*THE PROBLEM*
Your job is to set down the stretch of entries that opens with the line containing "## Other Elasticities" and closes with the line containing "We can measure". Keep both end lines, copy each exactly, and add nothing.

*STORED DATA*
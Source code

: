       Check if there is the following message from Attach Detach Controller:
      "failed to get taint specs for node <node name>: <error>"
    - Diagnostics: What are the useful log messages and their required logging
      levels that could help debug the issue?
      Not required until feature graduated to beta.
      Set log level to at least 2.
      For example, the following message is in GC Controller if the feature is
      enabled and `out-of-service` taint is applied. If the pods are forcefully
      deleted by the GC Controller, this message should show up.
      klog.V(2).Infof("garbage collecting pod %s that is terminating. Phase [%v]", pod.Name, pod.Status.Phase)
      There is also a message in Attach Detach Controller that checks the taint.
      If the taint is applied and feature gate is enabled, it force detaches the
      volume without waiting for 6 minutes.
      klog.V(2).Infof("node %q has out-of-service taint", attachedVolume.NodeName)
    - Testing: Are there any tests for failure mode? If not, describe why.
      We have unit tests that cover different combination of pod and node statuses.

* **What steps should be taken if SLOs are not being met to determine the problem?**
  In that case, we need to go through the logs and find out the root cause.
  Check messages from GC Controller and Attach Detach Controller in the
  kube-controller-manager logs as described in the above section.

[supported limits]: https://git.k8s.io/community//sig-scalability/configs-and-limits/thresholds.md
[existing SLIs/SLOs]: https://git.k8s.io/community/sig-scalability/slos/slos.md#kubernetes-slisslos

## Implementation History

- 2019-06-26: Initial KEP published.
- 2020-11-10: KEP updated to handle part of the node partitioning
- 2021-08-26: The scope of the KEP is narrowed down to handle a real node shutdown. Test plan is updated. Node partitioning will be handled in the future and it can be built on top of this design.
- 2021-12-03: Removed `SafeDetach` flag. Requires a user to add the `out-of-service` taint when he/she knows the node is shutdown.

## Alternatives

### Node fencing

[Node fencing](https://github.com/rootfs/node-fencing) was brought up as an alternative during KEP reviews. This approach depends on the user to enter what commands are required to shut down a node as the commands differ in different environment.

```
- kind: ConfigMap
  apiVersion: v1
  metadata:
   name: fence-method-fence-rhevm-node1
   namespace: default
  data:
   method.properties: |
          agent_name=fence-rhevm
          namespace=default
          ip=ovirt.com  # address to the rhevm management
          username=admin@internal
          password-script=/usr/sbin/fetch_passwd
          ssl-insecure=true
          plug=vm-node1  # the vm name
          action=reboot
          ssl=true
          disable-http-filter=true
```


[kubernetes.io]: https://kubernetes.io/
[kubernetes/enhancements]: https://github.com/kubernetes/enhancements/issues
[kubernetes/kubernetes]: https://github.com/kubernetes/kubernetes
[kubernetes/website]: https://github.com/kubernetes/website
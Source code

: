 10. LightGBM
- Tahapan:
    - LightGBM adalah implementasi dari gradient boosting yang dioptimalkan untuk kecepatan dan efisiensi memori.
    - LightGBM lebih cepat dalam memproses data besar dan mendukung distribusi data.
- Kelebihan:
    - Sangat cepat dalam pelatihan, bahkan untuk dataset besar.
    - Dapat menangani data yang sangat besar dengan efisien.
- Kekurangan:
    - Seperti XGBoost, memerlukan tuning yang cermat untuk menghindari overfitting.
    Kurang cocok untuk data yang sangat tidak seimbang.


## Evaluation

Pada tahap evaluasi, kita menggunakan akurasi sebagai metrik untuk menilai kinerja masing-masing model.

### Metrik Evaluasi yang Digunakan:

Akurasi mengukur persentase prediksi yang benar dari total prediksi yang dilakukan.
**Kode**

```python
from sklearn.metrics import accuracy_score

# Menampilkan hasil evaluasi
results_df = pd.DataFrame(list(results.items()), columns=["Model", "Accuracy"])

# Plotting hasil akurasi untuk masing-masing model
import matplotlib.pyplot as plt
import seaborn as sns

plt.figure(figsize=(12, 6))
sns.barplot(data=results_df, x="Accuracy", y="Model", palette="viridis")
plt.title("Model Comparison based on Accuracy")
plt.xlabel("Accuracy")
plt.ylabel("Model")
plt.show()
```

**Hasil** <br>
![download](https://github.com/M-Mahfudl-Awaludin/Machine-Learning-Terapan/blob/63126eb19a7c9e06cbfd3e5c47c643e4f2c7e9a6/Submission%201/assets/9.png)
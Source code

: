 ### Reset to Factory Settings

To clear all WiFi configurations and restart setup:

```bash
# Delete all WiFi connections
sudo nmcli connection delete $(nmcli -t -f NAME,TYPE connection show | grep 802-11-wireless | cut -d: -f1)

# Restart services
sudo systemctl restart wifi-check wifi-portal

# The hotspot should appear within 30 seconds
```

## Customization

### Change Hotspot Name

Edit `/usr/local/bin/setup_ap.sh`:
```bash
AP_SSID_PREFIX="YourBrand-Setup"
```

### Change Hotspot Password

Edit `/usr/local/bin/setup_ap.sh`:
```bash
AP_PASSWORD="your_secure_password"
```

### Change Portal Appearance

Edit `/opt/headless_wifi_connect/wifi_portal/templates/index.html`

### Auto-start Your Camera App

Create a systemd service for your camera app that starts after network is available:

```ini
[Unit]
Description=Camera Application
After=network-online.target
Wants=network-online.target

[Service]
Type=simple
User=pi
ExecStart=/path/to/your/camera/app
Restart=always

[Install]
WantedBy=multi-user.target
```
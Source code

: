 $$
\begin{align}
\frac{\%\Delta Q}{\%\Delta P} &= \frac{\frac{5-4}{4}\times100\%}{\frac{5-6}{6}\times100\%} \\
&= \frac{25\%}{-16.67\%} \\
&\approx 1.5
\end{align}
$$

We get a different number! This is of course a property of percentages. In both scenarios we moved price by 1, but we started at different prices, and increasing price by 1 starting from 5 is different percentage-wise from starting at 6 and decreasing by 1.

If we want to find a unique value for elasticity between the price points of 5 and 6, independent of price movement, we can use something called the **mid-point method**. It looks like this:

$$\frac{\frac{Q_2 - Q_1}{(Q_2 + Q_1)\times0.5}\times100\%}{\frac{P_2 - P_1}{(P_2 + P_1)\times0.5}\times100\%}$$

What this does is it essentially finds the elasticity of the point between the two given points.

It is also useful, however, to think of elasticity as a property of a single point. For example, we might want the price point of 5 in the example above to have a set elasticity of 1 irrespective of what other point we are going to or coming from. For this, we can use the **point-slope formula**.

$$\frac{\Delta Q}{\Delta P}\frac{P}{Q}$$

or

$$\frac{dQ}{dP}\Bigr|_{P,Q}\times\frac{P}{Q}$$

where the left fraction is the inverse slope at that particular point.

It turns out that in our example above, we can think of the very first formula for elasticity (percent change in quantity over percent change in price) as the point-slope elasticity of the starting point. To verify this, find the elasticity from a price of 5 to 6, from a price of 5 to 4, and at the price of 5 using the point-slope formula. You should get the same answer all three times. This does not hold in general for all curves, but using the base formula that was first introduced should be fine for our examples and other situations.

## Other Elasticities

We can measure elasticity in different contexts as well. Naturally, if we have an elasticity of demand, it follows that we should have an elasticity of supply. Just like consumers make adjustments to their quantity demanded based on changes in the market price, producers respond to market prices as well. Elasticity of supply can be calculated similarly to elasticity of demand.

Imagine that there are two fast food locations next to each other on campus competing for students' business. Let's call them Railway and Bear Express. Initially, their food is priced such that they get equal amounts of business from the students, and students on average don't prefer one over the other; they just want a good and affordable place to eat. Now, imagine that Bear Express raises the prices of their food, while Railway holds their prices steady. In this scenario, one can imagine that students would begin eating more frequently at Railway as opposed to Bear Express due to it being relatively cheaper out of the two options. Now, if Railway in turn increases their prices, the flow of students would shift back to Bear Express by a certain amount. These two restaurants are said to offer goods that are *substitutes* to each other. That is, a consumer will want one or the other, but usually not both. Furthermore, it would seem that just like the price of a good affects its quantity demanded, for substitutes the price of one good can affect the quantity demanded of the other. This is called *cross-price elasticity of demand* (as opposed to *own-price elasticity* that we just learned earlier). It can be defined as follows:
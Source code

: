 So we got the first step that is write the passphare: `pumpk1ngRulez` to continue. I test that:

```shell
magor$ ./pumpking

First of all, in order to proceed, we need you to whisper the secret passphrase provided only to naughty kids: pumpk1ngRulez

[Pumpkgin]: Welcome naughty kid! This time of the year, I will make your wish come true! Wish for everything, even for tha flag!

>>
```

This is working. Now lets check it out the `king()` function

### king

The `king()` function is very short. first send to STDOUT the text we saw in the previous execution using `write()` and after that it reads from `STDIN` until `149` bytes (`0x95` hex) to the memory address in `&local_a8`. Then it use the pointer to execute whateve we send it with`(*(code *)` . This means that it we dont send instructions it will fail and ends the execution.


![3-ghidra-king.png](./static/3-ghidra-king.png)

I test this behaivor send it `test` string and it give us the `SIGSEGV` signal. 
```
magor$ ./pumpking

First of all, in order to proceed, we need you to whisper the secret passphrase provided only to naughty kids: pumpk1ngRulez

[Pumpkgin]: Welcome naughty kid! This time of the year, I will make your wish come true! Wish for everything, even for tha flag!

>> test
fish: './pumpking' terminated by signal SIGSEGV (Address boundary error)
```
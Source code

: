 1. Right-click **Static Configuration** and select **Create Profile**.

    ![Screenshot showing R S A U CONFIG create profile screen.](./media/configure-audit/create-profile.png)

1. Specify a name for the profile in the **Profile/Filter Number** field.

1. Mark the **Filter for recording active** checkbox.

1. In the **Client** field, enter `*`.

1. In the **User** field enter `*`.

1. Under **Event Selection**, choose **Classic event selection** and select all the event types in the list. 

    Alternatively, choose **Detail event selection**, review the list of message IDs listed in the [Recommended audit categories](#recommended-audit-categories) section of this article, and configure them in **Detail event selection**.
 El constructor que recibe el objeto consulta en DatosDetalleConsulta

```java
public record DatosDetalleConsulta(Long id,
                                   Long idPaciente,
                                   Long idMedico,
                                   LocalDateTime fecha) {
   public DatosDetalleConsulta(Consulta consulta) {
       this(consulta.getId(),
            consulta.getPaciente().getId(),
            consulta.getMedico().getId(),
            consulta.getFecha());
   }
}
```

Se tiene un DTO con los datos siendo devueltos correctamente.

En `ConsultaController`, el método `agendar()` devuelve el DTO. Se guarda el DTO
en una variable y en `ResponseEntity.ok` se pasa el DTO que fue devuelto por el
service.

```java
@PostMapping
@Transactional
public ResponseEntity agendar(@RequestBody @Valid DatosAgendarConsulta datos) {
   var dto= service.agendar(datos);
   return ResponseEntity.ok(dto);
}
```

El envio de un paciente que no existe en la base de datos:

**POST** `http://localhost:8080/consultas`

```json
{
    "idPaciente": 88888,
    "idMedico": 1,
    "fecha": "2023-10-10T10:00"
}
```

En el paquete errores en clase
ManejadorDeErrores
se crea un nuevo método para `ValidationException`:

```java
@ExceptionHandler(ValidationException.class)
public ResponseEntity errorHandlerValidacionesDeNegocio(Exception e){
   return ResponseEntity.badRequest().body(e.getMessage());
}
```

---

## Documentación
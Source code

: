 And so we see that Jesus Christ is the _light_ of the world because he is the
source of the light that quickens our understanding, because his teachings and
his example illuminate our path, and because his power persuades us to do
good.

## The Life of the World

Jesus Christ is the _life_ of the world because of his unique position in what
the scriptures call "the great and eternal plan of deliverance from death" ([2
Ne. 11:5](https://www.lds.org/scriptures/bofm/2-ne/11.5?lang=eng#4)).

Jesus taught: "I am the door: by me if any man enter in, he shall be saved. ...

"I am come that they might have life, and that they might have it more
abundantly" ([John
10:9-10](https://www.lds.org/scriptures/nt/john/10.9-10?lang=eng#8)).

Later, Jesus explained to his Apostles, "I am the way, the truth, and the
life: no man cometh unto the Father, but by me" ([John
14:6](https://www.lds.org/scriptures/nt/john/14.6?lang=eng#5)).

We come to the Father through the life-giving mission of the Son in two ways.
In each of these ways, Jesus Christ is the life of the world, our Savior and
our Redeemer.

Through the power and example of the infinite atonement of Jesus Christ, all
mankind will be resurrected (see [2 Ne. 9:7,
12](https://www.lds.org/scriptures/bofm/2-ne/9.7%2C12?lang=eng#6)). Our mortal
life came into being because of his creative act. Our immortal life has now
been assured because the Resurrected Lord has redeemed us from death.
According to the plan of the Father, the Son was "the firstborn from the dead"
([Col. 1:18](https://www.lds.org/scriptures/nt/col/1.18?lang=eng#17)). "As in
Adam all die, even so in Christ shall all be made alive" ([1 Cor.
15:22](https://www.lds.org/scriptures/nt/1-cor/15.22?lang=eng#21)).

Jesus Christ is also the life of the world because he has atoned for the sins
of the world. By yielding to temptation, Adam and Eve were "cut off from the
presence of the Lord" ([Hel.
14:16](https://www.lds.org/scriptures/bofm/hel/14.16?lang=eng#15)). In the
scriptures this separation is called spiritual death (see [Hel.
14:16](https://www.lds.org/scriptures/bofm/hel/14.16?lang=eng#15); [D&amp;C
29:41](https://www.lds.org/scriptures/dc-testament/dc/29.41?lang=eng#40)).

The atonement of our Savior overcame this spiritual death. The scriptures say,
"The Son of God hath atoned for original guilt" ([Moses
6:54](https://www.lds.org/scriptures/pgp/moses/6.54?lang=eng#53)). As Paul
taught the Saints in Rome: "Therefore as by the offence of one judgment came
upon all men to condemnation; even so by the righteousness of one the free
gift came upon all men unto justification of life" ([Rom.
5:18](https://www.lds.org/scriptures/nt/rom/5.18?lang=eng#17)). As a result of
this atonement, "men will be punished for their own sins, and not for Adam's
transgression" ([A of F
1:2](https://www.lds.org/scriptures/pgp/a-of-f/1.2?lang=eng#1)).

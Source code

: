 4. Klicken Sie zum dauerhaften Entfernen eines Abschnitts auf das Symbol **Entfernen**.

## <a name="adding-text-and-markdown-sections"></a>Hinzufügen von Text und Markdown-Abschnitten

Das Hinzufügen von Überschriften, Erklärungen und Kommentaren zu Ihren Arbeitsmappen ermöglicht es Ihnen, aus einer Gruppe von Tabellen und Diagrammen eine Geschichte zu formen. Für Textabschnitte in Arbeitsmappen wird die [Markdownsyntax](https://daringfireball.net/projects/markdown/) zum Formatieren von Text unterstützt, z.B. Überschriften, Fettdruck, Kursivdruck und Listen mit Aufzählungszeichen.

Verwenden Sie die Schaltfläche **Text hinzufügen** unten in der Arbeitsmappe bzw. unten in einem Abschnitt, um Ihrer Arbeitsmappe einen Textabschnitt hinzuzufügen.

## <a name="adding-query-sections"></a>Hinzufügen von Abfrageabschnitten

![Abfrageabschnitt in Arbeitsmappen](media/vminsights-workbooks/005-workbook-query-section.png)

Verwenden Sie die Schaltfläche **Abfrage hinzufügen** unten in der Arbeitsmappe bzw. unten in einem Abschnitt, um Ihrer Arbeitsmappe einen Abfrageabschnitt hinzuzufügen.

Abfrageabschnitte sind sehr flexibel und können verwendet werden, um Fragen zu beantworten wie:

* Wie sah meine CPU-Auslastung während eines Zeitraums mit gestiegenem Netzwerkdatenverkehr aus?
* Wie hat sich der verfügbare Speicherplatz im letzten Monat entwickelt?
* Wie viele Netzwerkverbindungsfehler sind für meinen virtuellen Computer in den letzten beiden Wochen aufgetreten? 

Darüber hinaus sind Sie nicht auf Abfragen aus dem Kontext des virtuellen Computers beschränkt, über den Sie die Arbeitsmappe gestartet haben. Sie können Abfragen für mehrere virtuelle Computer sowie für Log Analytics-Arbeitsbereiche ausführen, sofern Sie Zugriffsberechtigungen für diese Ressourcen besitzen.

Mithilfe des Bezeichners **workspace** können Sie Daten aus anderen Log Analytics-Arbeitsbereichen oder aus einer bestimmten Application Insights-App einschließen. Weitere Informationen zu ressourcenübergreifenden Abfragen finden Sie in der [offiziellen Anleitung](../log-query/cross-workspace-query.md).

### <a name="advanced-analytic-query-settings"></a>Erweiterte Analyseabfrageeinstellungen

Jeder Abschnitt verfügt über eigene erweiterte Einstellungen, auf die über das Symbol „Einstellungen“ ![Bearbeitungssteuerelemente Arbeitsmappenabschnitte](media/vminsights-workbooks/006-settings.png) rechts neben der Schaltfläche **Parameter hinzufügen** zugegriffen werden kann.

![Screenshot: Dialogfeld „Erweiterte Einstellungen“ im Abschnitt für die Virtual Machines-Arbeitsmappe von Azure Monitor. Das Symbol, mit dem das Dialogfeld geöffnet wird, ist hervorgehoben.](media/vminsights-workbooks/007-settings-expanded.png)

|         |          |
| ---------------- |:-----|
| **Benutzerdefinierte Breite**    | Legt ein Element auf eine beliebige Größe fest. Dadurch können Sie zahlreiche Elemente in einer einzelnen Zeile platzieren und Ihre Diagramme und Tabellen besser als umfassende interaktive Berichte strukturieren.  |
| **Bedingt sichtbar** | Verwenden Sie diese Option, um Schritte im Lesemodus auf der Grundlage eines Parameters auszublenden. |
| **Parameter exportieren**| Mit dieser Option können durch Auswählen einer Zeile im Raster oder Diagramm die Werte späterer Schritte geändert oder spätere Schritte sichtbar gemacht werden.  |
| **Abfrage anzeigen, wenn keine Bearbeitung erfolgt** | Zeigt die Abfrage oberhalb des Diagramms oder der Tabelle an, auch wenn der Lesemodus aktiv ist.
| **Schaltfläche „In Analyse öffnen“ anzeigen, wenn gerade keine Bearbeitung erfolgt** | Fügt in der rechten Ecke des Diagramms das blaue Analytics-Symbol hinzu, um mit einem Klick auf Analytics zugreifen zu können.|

*WRITTEN ANSWER*
## Other Elasticities

We can measure elasticity in different contexts as well. Naturally, if we have an elasticity of demand, it follows that we should have an elasticity of supply. Just like consumers make adjustments to their quantity demanded based on changes in the market price, producers respond to market prices as well. Elasticity of supply can be calculated similarly to elasticity of demand.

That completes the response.